Seems like debian versioning is overly complicated, and the tooling that checks these is a bit esoteric. This was my best attempt at trying to figure it out, and I'm still wondering why `lintian` and the other tools like `uscan`, `uupdate` are seeming to want different patterns for "+dfsg" type packages.

Any idea what the official way to version a DFSG package might be for Ubuntu, or how this fits into the `git-buildpackage`, `uscan`, and `lintian` tools workflow? Does this even really matter for a PPA?

James Cuzella (trinitronx) said : #6

Thanks! I must've been too sleep deprived while reading some of those docs earlier this week. Taking the time again to re-read some of those helped. Specifically, the "Version" section in the "Control files and their fields" doc cleared up the confusion for me:


> The version number of a package. The format is: [epoch:]upstream_version[-debian_revision].

The one currently used was:

I noticed it's missing a dash, and instead was using the tilde "~" character. That's why "+dfsg-1" worked to pass lintian, but "+dfsg.1" did not.

I think the main confusing bit was about tilde `~` vs. dash `-`, which actually matters because it's the separator between upstream & debian version parts of the full package version string. I must've copied the version string passed to `gbp dch --new-version=` from some other PPA example or tutorial that really didn't understand the more strict version semantics.

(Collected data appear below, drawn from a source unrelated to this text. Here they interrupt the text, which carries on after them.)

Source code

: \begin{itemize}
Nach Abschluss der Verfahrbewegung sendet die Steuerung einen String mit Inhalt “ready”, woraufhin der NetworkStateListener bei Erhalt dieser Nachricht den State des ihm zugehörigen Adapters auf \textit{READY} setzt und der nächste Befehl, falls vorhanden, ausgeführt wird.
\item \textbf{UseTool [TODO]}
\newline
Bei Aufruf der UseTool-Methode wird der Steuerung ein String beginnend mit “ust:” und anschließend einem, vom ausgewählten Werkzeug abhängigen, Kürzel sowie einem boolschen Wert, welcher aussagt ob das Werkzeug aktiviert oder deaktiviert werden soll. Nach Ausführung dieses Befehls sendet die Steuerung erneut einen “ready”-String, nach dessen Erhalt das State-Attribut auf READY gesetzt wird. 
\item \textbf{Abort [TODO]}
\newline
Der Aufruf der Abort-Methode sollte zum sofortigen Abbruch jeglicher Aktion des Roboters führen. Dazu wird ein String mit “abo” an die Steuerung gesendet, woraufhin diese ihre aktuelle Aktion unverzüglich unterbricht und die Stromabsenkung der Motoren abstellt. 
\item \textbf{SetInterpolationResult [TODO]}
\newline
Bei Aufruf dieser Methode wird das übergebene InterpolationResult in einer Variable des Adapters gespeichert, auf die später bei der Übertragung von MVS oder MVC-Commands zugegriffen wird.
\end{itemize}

The reason that they must've used tilde `~` could have been due to the sort ordering, which is explained pretty well here:


So, to summarize for future package maintainers:

 - The "--upstream-version" flag passed between `uscan` and `uupdate` is only concerned directly with the "upstream_version" part of the full release version.
   - The full pattern inside `uupdate` or custom `uscan` script (e.g.: `debian/repack`) is then:

    release_version = [epoch:]upstream_version[-debian_revision]

   - While, the other tools all use the full debian changelog / control file version string like "`release_version`" above such as: `gbp dch`, `dch`, `dpkg --compare-versions` and `dpkg-parsechangelog --show-field "Version"`
 - All the rules in those linked Debian & Ubuntu docs about version string characters and sorting still apply.

James Cuzella (trinitronx) said : #7

Thanks Manfred Hampl, that solved my question.